医療スタッフが交代で任務に就き、遠く離れた地域の妊産婦を支えることで、中国の東西は見えない糸で結ばれてきました。大都市の経験やノウハウが、フロンティアの地へと運ばれ、小さな命を守る力へと変わっていったのです。
産科ゼロからのスタート ソン・ホンウェイ医師の挑戦
物語の中心にいるのが、産科医のソン・ホンウェイ医師です。ソン医師は、ある都市で初の産科部門をゼロから立ち上げました。設備もスタッフも整っていないところからのスタートは、決して容易ではなかったはずです。
それでもソン医師は、専門性と忍耐を武器に、一つひとつ環境を整えていきました。チームをまとめ、妊産婦が安心して通える場をつくること。救える命を一つでも増やすこと。その積み重ねが、やがて「街の産科」として地域に根づいていきます。

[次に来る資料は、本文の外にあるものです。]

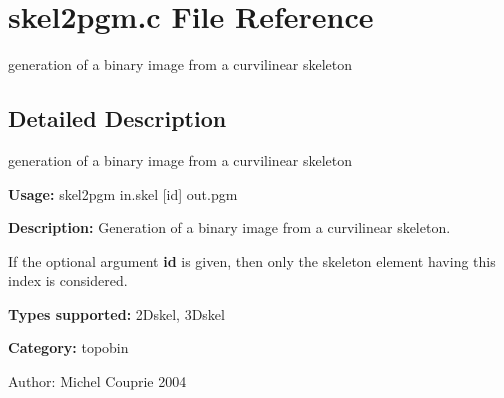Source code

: \section{skel2pgm.c File Reference}
\label{skel2pgm_8c}
generation of a binary image from a curvilinear skeleton  




\label{_details}
\subsection{Detailed Description}
generation of a binary image from a curvilinear skeleton 

{\bf Usage:} skel2pgm in.skel [id] out.pgm

{\bf Description:} Generation of a binary image from a curvilinear skeleton.

If the optional argument {\bf id} is given, then only the skeleton element having this index is considered.

{\bf Types supported:} 2Dskel, 3Dskel

{\bf Category:} topobin

\begin{Desc}
\item[Author:]Michel Couprie 2004 \end{Desc}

医療の世界では、派手な成果よりも、毎日の地道な診療が何より重要です。ソン医師の姿勢は、そうした現場のリアリティを象徴していると言えるでしょう。
ベビー・ナンバー1が教えてくれること
ソン医師が立ち上げた産科で最初に生まれた子どもは、「ベビー・ナンバー1」と呼ばれています。記念すべき第一号の赤ちゃんです。この子は今、元気に成長した女の子になっています。

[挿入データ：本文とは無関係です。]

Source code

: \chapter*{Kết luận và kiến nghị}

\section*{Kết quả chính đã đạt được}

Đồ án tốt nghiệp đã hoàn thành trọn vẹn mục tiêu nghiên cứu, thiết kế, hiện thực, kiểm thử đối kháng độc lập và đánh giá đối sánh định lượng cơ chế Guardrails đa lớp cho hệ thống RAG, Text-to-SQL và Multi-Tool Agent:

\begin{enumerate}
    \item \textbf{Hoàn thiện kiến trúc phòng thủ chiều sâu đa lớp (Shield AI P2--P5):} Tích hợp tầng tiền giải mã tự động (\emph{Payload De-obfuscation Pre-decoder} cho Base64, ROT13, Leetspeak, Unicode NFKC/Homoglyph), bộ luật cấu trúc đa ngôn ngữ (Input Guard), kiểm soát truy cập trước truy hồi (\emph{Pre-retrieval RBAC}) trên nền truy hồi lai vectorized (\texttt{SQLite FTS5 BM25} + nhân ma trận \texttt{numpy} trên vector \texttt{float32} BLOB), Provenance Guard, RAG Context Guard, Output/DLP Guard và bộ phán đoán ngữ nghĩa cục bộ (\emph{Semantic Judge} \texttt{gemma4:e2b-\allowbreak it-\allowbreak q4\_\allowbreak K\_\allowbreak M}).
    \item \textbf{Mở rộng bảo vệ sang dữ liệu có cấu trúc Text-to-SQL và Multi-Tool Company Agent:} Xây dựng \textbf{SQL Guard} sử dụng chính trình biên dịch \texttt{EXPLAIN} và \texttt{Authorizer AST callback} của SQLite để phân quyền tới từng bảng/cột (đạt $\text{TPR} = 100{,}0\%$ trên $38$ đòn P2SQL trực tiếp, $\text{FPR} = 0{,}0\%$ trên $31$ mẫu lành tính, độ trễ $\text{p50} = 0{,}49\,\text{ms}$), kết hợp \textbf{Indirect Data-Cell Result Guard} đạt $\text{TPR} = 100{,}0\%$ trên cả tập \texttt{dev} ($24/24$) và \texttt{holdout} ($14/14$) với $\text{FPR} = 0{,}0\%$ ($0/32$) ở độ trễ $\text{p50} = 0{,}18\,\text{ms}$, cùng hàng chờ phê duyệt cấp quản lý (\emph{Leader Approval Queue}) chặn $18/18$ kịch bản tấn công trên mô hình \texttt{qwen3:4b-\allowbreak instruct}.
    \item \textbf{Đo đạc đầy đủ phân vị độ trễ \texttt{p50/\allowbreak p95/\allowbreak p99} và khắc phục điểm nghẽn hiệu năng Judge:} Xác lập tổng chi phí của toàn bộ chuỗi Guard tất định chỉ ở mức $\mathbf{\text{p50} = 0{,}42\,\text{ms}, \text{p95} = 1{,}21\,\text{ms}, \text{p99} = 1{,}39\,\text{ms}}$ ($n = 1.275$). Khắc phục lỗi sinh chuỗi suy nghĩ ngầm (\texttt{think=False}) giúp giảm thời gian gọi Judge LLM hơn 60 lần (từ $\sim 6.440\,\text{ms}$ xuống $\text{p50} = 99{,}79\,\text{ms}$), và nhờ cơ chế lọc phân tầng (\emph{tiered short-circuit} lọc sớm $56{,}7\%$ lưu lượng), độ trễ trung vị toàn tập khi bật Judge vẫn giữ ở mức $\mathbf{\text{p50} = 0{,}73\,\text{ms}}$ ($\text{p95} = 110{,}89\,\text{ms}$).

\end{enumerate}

一人の赤ちゃんの誕生は、現場の医療スタッフにとって特別な意味を持ちます。ましてそれが、新しくできた産科で最初の出産であればなおさらです。そこには次のような思いが重なっています。
- この施設で本当に安全な出産ができるのかという不安と緊張
- 無事に産声が上がった瞬間の安堵と喜び
- この子をきっかけに地域に信頼が広がってほしいという願い
成長したベビー・ナンバー1の姿は、ソン医師とチームが守ってきた時間の長さと重さを、目に見える形で教えてくれます。命を守る仕事は、一回きりの「奇跡」ではなく、何年にもわたって続く「約束」なのだということも伝えてくれます。
フロンティアで命を守るという責任
ホルゴスのようなフロンティアの地で医療に携わることは、都市部とは異なる重みを伴います。設備や人材が限られるなかで、妊産婦と新生児の安全をどう守るのか。そこで問われるのは、個々の医師の技術だけではありません。

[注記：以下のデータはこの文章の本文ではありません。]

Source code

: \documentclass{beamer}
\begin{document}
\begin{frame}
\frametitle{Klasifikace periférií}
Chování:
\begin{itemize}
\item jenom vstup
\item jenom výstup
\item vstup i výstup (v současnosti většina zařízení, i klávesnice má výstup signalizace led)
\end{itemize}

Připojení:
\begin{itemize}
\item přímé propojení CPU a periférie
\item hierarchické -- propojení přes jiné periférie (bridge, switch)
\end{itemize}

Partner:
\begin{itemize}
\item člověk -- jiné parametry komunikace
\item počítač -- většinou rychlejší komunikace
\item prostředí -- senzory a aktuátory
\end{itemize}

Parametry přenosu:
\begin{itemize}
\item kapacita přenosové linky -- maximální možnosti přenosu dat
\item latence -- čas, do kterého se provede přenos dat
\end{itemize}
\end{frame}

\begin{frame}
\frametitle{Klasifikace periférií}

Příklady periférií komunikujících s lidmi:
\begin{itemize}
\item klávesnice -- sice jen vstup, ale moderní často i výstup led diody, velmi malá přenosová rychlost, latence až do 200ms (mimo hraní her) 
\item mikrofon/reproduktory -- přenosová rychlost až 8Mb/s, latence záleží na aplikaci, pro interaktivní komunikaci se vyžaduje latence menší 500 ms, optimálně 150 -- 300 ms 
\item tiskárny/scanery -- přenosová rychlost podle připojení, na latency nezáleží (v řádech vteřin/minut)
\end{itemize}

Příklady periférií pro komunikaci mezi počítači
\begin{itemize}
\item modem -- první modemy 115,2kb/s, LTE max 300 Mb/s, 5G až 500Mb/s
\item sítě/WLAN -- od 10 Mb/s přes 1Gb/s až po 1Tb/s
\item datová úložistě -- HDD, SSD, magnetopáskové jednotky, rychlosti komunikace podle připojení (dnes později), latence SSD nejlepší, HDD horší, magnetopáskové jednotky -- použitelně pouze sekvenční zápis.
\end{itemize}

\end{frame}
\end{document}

ソン医師とチームが示しているのは、次のような姿勢です。
- 遠く離れた地域でも、同じように命の価値を尊重すること
- 一人の医師ではなく、チームとして責任を分かち合うこと
- 次の世代の医療者へ、経験と精神をバトンのように渡していくこと
こうした責任感と協働の姿勢があって初めて、長い距離を超えて命のライフラインが維持されます。これは、中国国内の話であると同時に、どの国や地域にも共通する課題でもあります。
東と西をつなぐ「希望」のリレー
The Promise of Life というタイトルには、「命を守る約束」を次の世代に渡していくという意味合いが込められているように感じられます。蘇州のような大都市と、新疆ウイグル自治区のフロンティアの地。その間に横たわる5,000キロの距離を、希望のリレーが埋めているのです。
ソン医師が築いた産科は、その象徴の一つです。一人の医師が決意し、一つのチームが動き出し、一人の赤ちゃんが生まれる。そこから地域の信頼が少しずつ積み上がり、やがて東西をつなぐ物語へと広がっていきます。
2025年のいま、このストーリーは次のような問いを私たちに投げかけています。遠く離れた地域で命を守る人たちを、私たちはどう支えていけるのか。医療の現場で働く人たちの責任と重圧を、社会全体でどう分かち合うのか。答えは簡単ではありませんが、その問い自体が、社会を少しずつ変えていく出発点になるのかもしれません。
読者への小さな宿題:ニュースの先にある現場を想像する
国際ニュースや中国ニュースを日本語で追っていると、つい「国家」や「都市」の単位で物事を見てしまいがちです。しかし、その背景には必ず、ソン医師やベビー・ナンバー1のような具体的な顔と物語があります。
ニュースを読むときに、次の三つを少しだけ意識してみると、見える景色が変わってきます。
- そこに登場する数字の裏側に、どんな人の生活があるのかを想像する
- 「遠い地域」の出来事を、自分の身近な課題に引き寄せて考えてみる
- 希望につながる小さな実践に、自分はどう関われるのかを考える
The Promise of Life は、中国の二つの地域をつなぐ物語であると同時に、私たち一人ひとりの「ニュースの読み方」を問い直すきっかけにもなっています。スマートフォンの画面越しに読む国際ニュースの向こう側に、今日も静かに命を守り続けている人たちがいることを、忘れずにいたいものです。